Assignment | In the data below, find every line with the word "implemented" and copy it out.
Segment Start: Input material
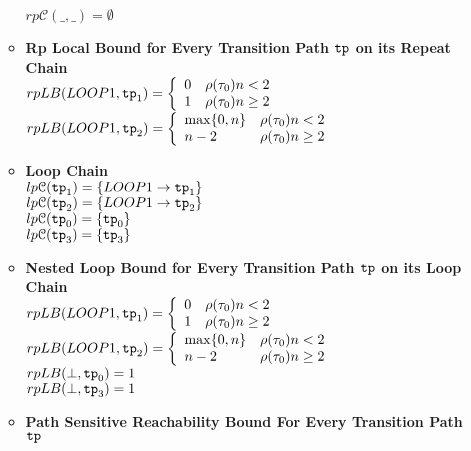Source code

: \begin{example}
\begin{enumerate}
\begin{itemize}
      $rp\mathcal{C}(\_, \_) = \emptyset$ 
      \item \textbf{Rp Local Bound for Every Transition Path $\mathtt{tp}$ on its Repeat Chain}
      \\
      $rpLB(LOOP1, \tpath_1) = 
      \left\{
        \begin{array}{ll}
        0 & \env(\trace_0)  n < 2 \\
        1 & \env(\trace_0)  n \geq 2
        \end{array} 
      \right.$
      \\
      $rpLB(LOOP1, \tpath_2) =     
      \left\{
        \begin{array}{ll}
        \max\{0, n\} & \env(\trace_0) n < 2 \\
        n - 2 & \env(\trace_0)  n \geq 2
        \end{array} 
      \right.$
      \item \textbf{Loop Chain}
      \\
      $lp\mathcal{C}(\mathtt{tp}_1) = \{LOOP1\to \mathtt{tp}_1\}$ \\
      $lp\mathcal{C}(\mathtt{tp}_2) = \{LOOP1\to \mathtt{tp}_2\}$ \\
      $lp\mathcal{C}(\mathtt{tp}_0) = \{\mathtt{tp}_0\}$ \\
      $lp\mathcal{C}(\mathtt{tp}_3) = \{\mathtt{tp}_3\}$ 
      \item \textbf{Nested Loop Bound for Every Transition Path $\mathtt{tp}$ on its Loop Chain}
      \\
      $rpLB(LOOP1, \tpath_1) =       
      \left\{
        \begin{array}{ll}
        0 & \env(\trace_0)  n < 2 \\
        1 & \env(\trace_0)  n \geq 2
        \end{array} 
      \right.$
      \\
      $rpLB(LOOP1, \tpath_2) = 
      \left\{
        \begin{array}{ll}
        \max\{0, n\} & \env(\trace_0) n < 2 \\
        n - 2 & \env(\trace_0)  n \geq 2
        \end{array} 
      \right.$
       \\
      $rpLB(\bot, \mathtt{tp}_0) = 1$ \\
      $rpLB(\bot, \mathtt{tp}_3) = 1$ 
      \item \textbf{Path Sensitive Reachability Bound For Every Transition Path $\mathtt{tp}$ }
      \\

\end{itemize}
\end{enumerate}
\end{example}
Segment End: Input material
Segment Start: Input material
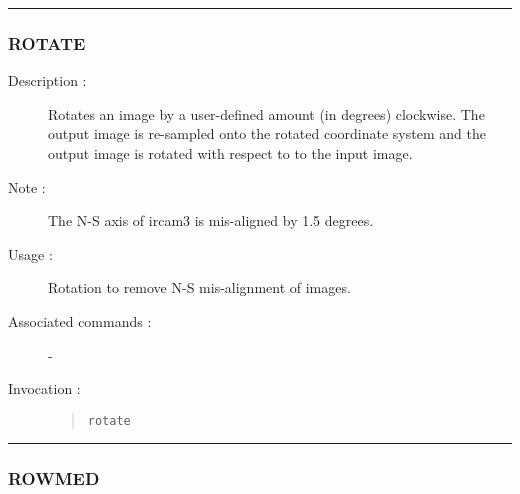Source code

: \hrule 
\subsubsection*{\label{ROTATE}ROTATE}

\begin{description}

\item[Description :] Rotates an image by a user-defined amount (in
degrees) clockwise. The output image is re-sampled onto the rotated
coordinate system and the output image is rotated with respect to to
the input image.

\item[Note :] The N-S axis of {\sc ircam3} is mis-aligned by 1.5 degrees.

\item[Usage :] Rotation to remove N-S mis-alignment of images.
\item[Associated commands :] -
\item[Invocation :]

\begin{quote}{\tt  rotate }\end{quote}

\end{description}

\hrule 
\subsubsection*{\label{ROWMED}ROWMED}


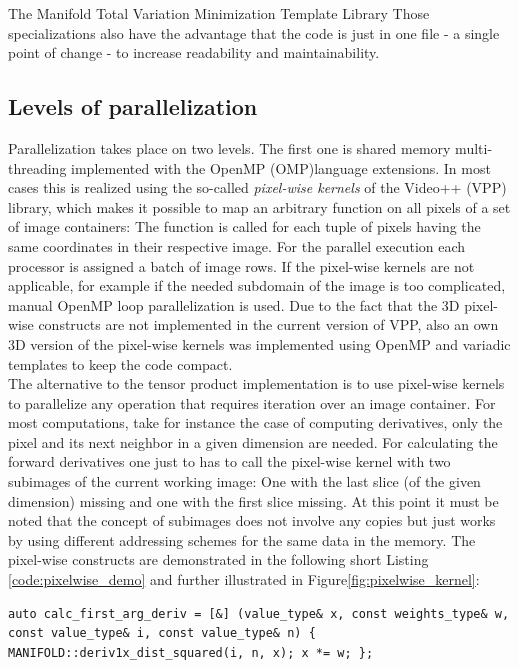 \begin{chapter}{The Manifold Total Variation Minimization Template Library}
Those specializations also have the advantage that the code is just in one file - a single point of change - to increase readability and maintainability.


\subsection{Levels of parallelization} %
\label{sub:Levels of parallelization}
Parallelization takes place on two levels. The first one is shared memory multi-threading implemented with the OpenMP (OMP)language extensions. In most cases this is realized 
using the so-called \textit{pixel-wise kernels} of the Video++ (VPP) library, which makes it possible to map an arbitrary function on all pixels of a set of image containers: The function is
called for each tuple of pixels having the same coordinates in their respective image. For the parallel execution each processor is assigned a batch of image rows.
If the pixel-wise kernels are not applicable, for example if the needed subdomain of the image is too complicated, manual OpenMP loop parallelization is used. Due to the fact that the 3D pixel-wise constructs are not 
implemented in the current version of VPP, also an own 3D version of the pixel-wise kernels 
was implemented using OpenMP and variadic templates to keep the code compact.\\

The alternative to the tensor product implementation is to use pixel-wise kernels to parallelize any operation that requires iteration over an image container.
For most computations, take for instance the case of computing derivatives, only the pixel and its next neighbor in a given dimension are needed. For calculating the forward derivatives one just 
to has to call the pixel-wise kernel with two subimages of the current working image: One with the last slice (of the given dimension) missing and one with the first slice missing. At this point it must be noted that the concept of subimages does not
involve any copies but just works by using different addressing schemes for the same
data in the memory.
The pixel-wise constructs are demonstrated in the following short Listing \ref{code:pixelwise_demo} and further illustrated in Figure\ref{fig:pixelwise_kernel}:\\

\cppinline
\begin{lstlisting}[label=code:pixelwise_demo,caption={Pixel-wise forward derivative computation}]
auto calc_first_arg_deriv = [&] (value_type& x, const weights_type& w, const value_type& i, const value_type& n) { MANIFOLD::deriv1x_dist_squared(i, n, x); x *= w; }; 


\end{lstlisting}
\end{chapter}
Segment End: Input material
Your response |
Parallelization takes place on two levels. The first one is shared memory multi-threading implemented with the OpenMP (OMP)language extensions. In most cases this is realized 
implemented in the current version of VPP, also an own 3D version of the pixel-wise kernels 
was implemented using OpenMP and variadic templates to keep the code compact.\\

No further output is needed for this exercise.